This is a list of humor ratings for almost 5000 English words. [You can read the paper here.](https://link.springer.com/article/10.3758%2Fs13428-017-0930-6) 

Basically, they asked ~800 people on Amazon Mechanical Turk to rate how humorous a word was using a 1-5 scale. The values in this lexicon are the mean humor ratings for each word, after the authors trimmed and cleaned the data.

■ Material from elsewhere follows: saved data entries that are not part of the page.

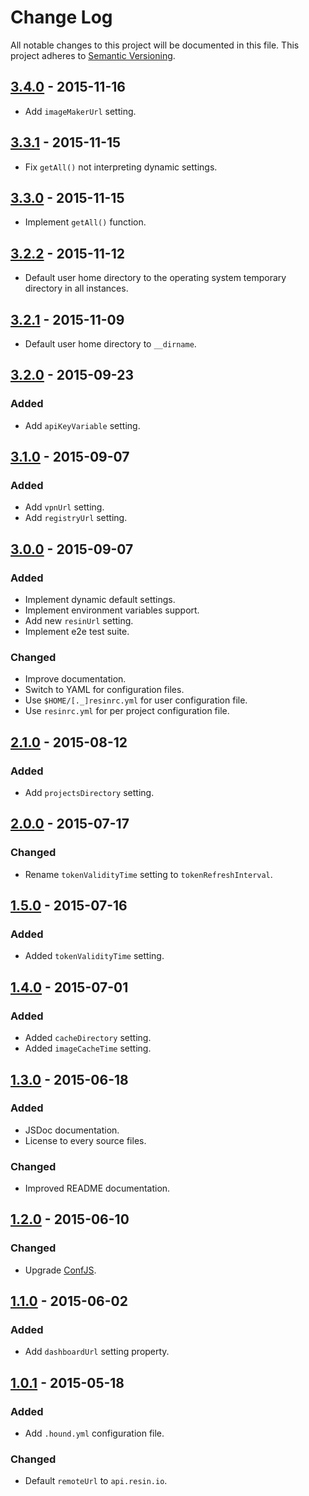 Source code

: # Change Log

All notable changes to this project will be documented in this file.
This project adheres to [Semantic Versioning](http://semver.org/).

## [3.4.0] - 2015-11-16

- Add `imageMakerUrl` setting.

## [3.3.1] - 2015-11-15

- Fix `getAll()` not interpreting dynamic settings.

## [3.3.0] - 2015-11-15

- Implement `getAll()` function.

## [3.2.2] - 2015-11-12

- Default user home directory to the operating system temporary directory in all instances.

## [3.2.1] - 2015-11-09

- Default user home directory to `__dirname`.

## [3.2.0] - 2015-09-23

### Added

- Add `apiKeyVariable` setting.

## [3.1.0] - 2015-09-07

### Added

- Add `vpnUrl` setting.
- Add `registryUrl` setting.

## [3.0.0] - 2015-09-07

### Added

- Implement dynamic default settings.
- Implement environment variables support.
- Add new `resinUrl` setting.
- Implement e2e test suite.

### Changed

- Improve documentation.
- Switch to YAML for configuration files.
- Use `$HOME/[._]resinrc.yml` for user configuration file.
- Use `resinrc.yml` for per project configuration file.

## [2.1.0] - 2015-08-12

### Added

- Add `projectsDirectory` setting.

## [2.0.0] - 2015-07-17

### Changed

- Rename `tokenValidityTime` setting to `tokenRefreshInterval`.

## [1.5.0] - 2015-07-16

### Added

- Added `tokenValidityTime` setting.

## [1.4.0] - 2015-07-01

### Added

- Added `cacheDirectory` setting.
- Added `imageCacheTime` setting.

## [1.3.0] - 2015-06-18

### Added

- JSDoc documentation.
- License to every source files.

### Changed

- Improved README documentation.

## [1.2.0] - 2015-06-10

### Changed

- Upgrade [ConfJS](https://github.com/resin-io/conf.js).

## [1.1.0] - 2015-06-02

### Added

- Add `dashboardUrl` setting property.

## [1.0.1] - 2015-05-18

### Added

- Add `.hound.yml` configuration file.

### Changed

- Default `remoteUrl` to `api.resin.io`.

[3.4.0]: https://github.com/resin-io/resin-settings-client/compare/v3.3.1...v3.4.0
[3.3.1]: https://github.com/resin-io/resin-settings-client/compare/v3.3.0...v3.3.1
[3.3.0]: https://github.com/resin-io/resin-settings-client/compare/v3.2.2...v3.3.0
[3.2.2]: https://github.com/resin-io/resin-settings-client/compare/v3.2.1...v3.2.2
[3.2.1]: https://github.com/resin-io/resin-settings-client/compare/v3.2.0...v3.2.1
[3.2.0]: https://github.com/resin-io/resin-settings-client/compare/v3.1.0...v3.2.0
[3.1.0]: https://github.com/resin-io/resin-settings-client/compare/v3.0.0...v3.1.0
[3.0.0]: https://github.com/resin-io/resin-settings-client/compare/v2.1.0...v3.0.0
[2.1.0]: https://github.com/resin-io/resin-settings-client/compare/v2.0.0...v2.1.0
[2.0.0]: https://github.com/resin-io/resin-settings-client/compare/v1.5.0...v2.0.0
[1.5.0]: https://github.com/resin-io/resin-settings-client/compare/v1.4.0...v1.5.0
[1.4.0]: https://github.com/resin-io/resin-settings-client/compare/v1.3.0...v1.4.0
[1.3.0]: https://github.com/resin-io/resin-settings-client/compare/v1.2.0...v1.3.0
[1.2.0]: https://github.com/resin-io/resin-settings-client/compare/v1.1.0...v1.2.0
[1.1.0]: https://github.com/resin-io/resin-settings-client/compare/v1.0.1...v1.1.0
[1.0.1]: https://github.com/resin-io/resin-settings-client/compare/v1.0.0...v1.0.1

You could use this resource to see whether a certain text/genre uses words with higher or lower individual humor ratings, or if a text even has words which are deemed to be funny. I'm not convinvced this measure can actually represent how humorous a text is, but nonetheless this might be an interesting or fun resource to try. 


In [None]:
# create humor dictionary
humor_url = 'https://raw.githubusercontent.com/scskalicky/LING-226-vuw/main/lexical%20resources/humor.txt'
humor_dict = get_word_rating_resource(humor_url)

In [None]:
# you can now access mean humor ratings
for word in humor_dict.keys():
  if humor_dict[word] > 4:
    print(word, humor_dict[word])

In [None]:

word_targets = ['cabbage', 'sconce', 'car', 'think', 'no', 'the', 'pretentious']

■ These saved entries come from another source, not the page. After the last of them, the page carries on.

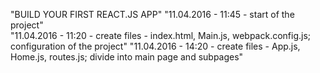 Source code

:"BUILD YOUR FIRST REACT.JS APP" 
"11.04.2016 - 11:45 - start of the project"  
"11.04.2016 - 11:20 - create files - index.html, Main.js, webpack.config.js; configuration of the project" 
"11.04.2016 - 14:20 - create files - App.js, Home.js, routes.js; divide into main page and subpages" 
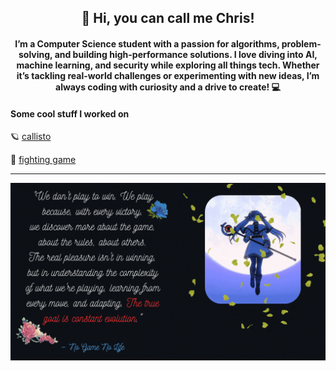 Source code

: 
<div align="center">
  <h2>👋 Hi, you can call me Chris!</h2>

  <h4> I’m a Computer Science student with a passion for algorithms, problem-solving, and building high-performance solutions. I love diving into AI, machine learning, and security while exploring all things tech. Whether it’s tackling real-world challenges or experimenting with new ideas, I’m always coding with curiosity and a drive to create! 💻 </h4>
</div>

<h4>Some cool stuff I worked on</h4>

🪐 <a href="https://github.com/Maracujacake/callisto">callisto</a>
  
🥊 <a href="https://github.com/Maracujacake/FightingGameJS">fighting game</a>

---

<div align="center">
  <img src="https://github.com/Maracujacake/Maracujacake/blob/main/videogif%20(1).gif">
</div>


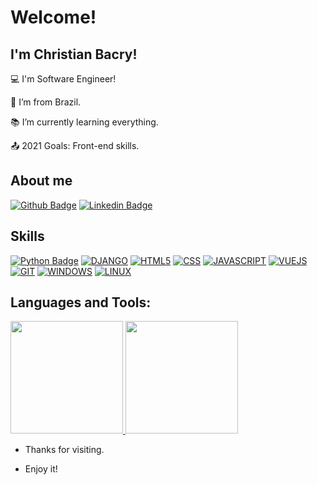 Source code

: 
# Welcome!

 

## I'm Christian Bacry!

:computer: I'm Software Engineer!

:house_with_garden: I’m from Brazil.

:books: I’m currently learning everything.

:outbox_tray: 2021 Goals: Front-end skills. 

 
## About me

[![Github Badge](https://img.shields.io/badge/GitHub-100000?style=for-the-badge&logo=github&logoColor=white)]( https://github.com/chris-bacry) [![Linkedin Badge](https://img.shields.io/badge/LinkedIn-0077B5?style=for-the-badge&logo=linkedin&logoColor=white)](https://www.linkedin.com/in/christian-bacry-024a46138/)

## Skills

[![Python Badge](https://img.shields.io/badge/Python-3776AB?style=for-the-badge&logo=python&logoColor=white)]()
[![DJANGO](https://img.shields.io/badge/Django-092E20?style=for-the-badge&logo=django&logoColor=white)]()
[![HTML5](https://img.shields.io/badge/HTML5-E34F26?style=for-the-badge&logo=html5&logoColor=white)]()
[![CSS](https://img.shields.io/badge/CSS-239120?&style=for-the-badge&logo=css3&logoColor=white)]()
[![JAVASCRIPT](https://img.shields.io/badge/JavaScript-F7DF1E?style=for-the-badge&logo=javascript&logoColor=black)]()
[![VUEJS](https://img.shields.io/badge/Vue.js-35495E?style=for-the-badge&logo=vue.js&logoColor=4FC08D)]()
[![GIT](https://img.shields.io/badge/Git-E34F26?style=for-the-badge&logo=git&logoColor=white)]()
[![WINDOWS](https://img.shields.io/badge/Windows-017AD7?style=for-the-badge&logo=windows&logoColor=white)]()
[![LINUX](https://img.shields.io/badge/Linux-E34F26?style=for-the-badge&logo=linux&logoColor=black)]()

## Languages and Tools:
<div>
  <a href="https://github.com/chris-bacry">
    <img height="180em" src="https://github-readme-stats.vercel.app/api/top-langs/?username=chris-bacry&layout=compact&langs_count=7&theme=dracula"/>
    <img height="180em" src="https://github-readme-stats.vercel.app/api?username=chris-bacry&show_icons=true&theme=dracula&include_all_commits=true&count_private=true"/>
  </a>
</div>

- Thanks for visiting.

- Enjoy it!
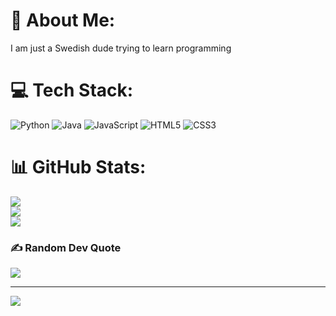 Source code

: # 💫 About Me:
I am just a Swedish dude trying to learn programming


# 💻 Tech Stack:
![Python](https://img.shields.io/badge/python-3670A0?style=for-the-badge&logo=python&logoColor=ffdd54) ![Java](https://img.shields.io/badge/java-%23ED8B00.svg?style=for-the-badge&logo=openjdk&logoColor=white) ![JavaScript](https://img.shields.io/badge/javascript-%23323330.svg?style=for-the-badge&logo=javascript&logoColor=%23F7DF1E) ![HTML5](https://img.shields.io/badge/html5-%23E34F26.svg?style=for-the-badge&logo=html5&logoColor=white) ![CSS3](https://img.shields.io/badge/css3-%231572B6.svg?style=for-the-badge&logo=css3&logoColor=white)
# 📊 GitHub Stats:
![](https://github-readme-stats.vercel.app/api?username=aber007&theme=radical&hide_border=false&include_all_commits=true&count_private=true)<br/>
![](https://github-readme-streak-stats.herokuapp.com/?user=aber007&theme=radical&hide_border=false)<br/>
![](https://github-readme-stats.vercel.app/api/top-langs/?username=aber007&theme=radical&hide_border=false&include_all_commits=true&count_private=true&layout=compact)

### ✍️ Random Dev Quote
![](https://quotes-github-readme.vercel.app/api?type=horizontal&theme=radical)

---
[![](https://visitcount.itsvg.in/api?id=aber007&icon=0&color=0)](https://visitcount.itsvg.in)

<!-- Proudly created with GPRM ( https://gprm.itsvg.in ) -->
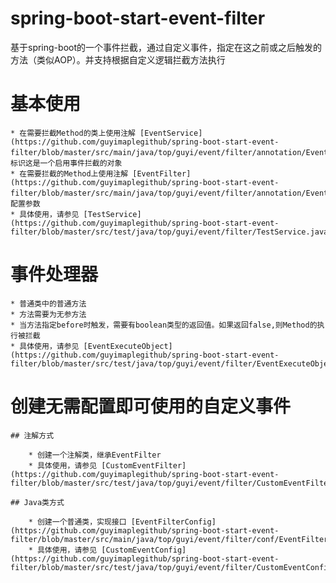 # spring-boot-start-event-filter

基于spring-boot的一个事件拦截，通过自定义事件，指定在这之前或之后触发的方法（类似AOP）。并支持根据自定义逻辑拦截方法执行

# 基本使用

	* 在需要拦截Method的类上使用注解 [EventService](https://github.com/guyimaplegithub/spring-boot-start-event-filter/blob/master/src/main/java/top/guyi/event/filter/annotation/EventService.java)，标识这是一个启用事件拦截的对象
	* 在需要拦截的Method上使用注解 [EventFilter](https://github.com/guyimaplegithub/spring-boot-start-event-filter/blob/master/src/main/java/top/guyi/event/filter/annotation/EventFilter.java)，配置参数
	* 具体使用，请参见 [TestService](https://github.com/guyimaplegithub/spring-boot-start-event-filter/blob/master/src/test/java/top/guyi/event/filter/TestService.java)

# 事件处理器
	
	* 普通类中的普通方法
	* 方法需要为无参方法
	* 当方法指定before时触发，需要有boolean类型的返回值。如果返回false,则Method的执行被拦截
	* 具体使用，请参见 [EventExecuteObject](https://github.com/guyimaplegithub/spring-boot-start-event-filter/blob/master/src/test/java/top/guyi/event/filter/EventExecuteObject.java)

# 创建无需配置即可使用的自定义事件

	## 注解方式
		
		* 创建一个注解类，继承EventFilter
		* 具体使用，请参见 [CustomEventFilter](https://github.com/guyimaplegithub/spring-boot-start-event-filter/blob/master/src/test/java/top/guyi/event/filter/CustomEventFilter.java)
		
	## Java类方式
		
		* 创建一个普通类，实现接口 [EventFilterConfig](https://github.com/guyimaplegithub/spring-boot-start-event-filter/blob/master/src/main/java/top/guyi/event/filter/conf/EventFilterConfig.java)
		* 具体使用，请参见 [CustomEventConfig](https://github.com/guyimaplegithub/spring-boot-start-event-filter/blob/master/src/test/java/top/guyi/event/filter/CustomEventConfig.java)
		
	

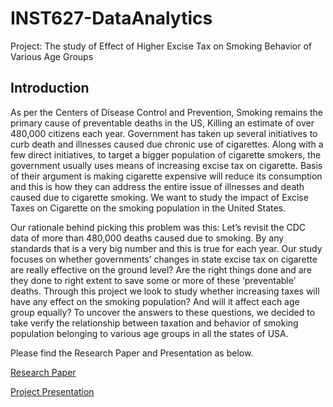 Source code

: # INST627-DataAnalytics
Project: The study of Effect of Higher Excise Tax on Smoking Behavior of Various Age Groups

<h2>Introduction</h2> 

As per the Centers of Disease Control and Prevention, Smoking remains the primary cause of preventable deaths in the US, Killing an estimate of over 480,000 citizens each year. Government has taken up several initiatives to curb death and illnesses caused due chronic use of cigarettes. Along with a few direct initiatives, to target a bigger population of cigarette smokers, the government usually uses means of increasing excise tax on cigarette. Basis of their argument is making cigarette expensive will reduce its consumption and this is how they can address the entire issue of illnesses and death caused due to cigarette smoking. We want to study the impact of Excise Taxes on Cigarette on the smoking population in the United States.

Our rationale behind picking this problem was this: Let’s revisit the CDC data of more than 480,000 deaths caused due to smoking. By any standards that is a very big number and this is true for each year. Our study focuses on whether governments’ changes in state excise tax on cigarette are really effective on the ground level? Are the right things done and are they done to right extent to save some or more of these ‘preventable’ deaths. Through this project we look to study whether increasing taxes will have any effect on the smoking population? And will it affect each age group equally? To uncover the answers to these questions, we decided to take verify the relationship between taxation and behavior of smoking population belonging to various age groups in all the states of USA. 

Please find the Research Paper and Presentation as below.

<a href = "https://github.com/gaurav-shahane/INST627-DataAnalytics/raw/master/Project_Paper_The%20study%20of%20Higher%20Excise%20Tax%20on%20Cigarette%20on%20Smoking%20Population.pdf">Research Paper<a>

<a href="https://github.com/gaurav-shahane/INST627-DataAnalytics/raw/master/Project_Presentation_The%20study%20of%20Higher%20Excise%20Tax%20on%20Cigarette%20on%20Smoking%20Population.pptx"> Project Presentation</a>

for target in word_targets:
    if target in humor_dict.keys():
        print(f'Average humour for {target} is {humor_dict[target]}')
    else:
        print(f'Sorry, {target} not found')

# Emotion Words

This resource is a bit different because rather than being a single value associated with each word, this resource is a series of words and whether or not they are associated with a particular emotion. The emotions include:

- anger
- anticipation
- disgust 
- fear
- joy
- negative
- positive 
- sadness
- surprise
- trust

The values associated with the words in the dictionary are a 0 or 1 for each of these emotions. A 0 means the word does not have an association, whereas a 1 means it does. So it is binary - either or. With a resource like this, one would likely then want to see how many words with these associations a particular text has. Notice that it also has positive/negative, so in a way this can also be used as a sentiment analysis resource. 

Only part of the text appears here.